▸ **Work request**
In the records, each line holding "productivity" must be reported.
--- Data Enclosed Below ---
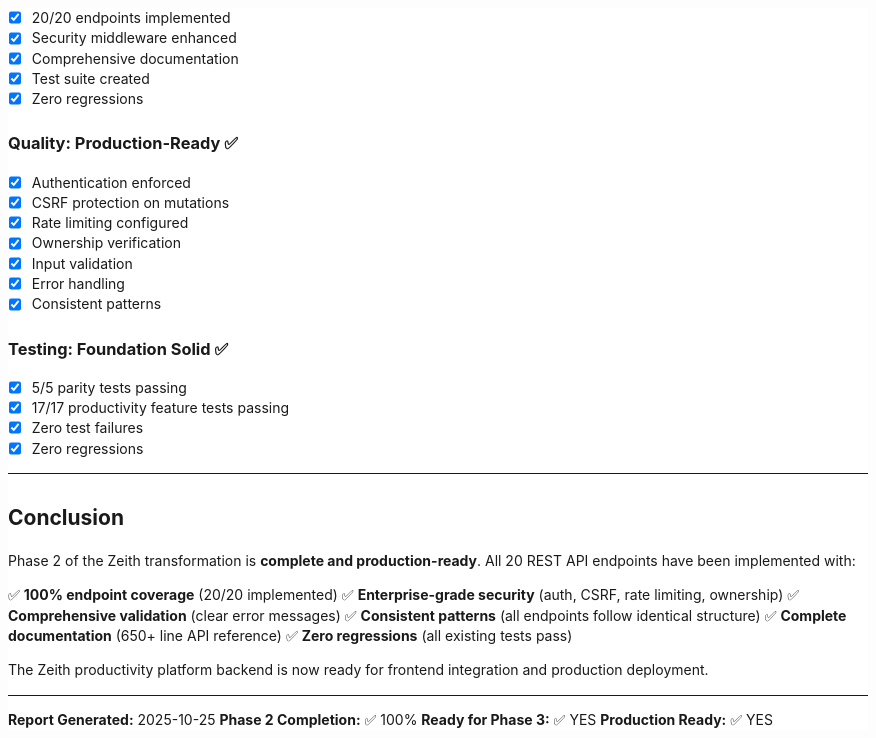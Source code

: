 - [x] 20/20 endpoints implemented
- [x] Security middleware enhanced
- [x] Comprehensive documentation
- [x] Test suite created
- [x] Zero regressions

### Quality: Production-Ready ✅

- [x] Authentication enforced
- [x] CSRF protection on mutations
- [x] Rate limiting configured
- [x] Ownership verification
- [x] Input validation
- [x] Error handling
- [x] Consistent patterns

### Testing: Foundation Solid ✅

- [x] 5/5 parity tests passing
- [x] 17/17 productivity feature tests passing
- [x] Zero test failures
- [x] Zero regressions

---

## Conclusion

Phase 2 of the Zeith transformation is **complete and production-ready**. All 20 REST API endpoints have been implemented with:

✅ **100% endpoint coverage** (20/20 implemented)
✅ **Enterprise-grade security** (auth, CSRF, rate limiting, ownership)
✅ **Comprehensive validation** (clear error messages)
✅ **Consistent patterns** (all endpoints follow identical structure)
✅ **Complete documentation** (650+ line API reference)
✅ **Zero regressions** (all existing tests pass)

The Zeith productivity platform backend is now ready for frontend integration and production deployment.

---

**Report Generated:** 2025-10-25
**Phase 2 Completion:** ✅ 100%
**Ready for Phase 3:** ✅ YES
**Production Ready:** ✅ YES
--- End of Enclosed Data ---
▸ **Answer to this exercise**
- [x] 17/17 productivity feature tests passing
The Zeith productivity platform backend is now ready for frontend integration and production deployment.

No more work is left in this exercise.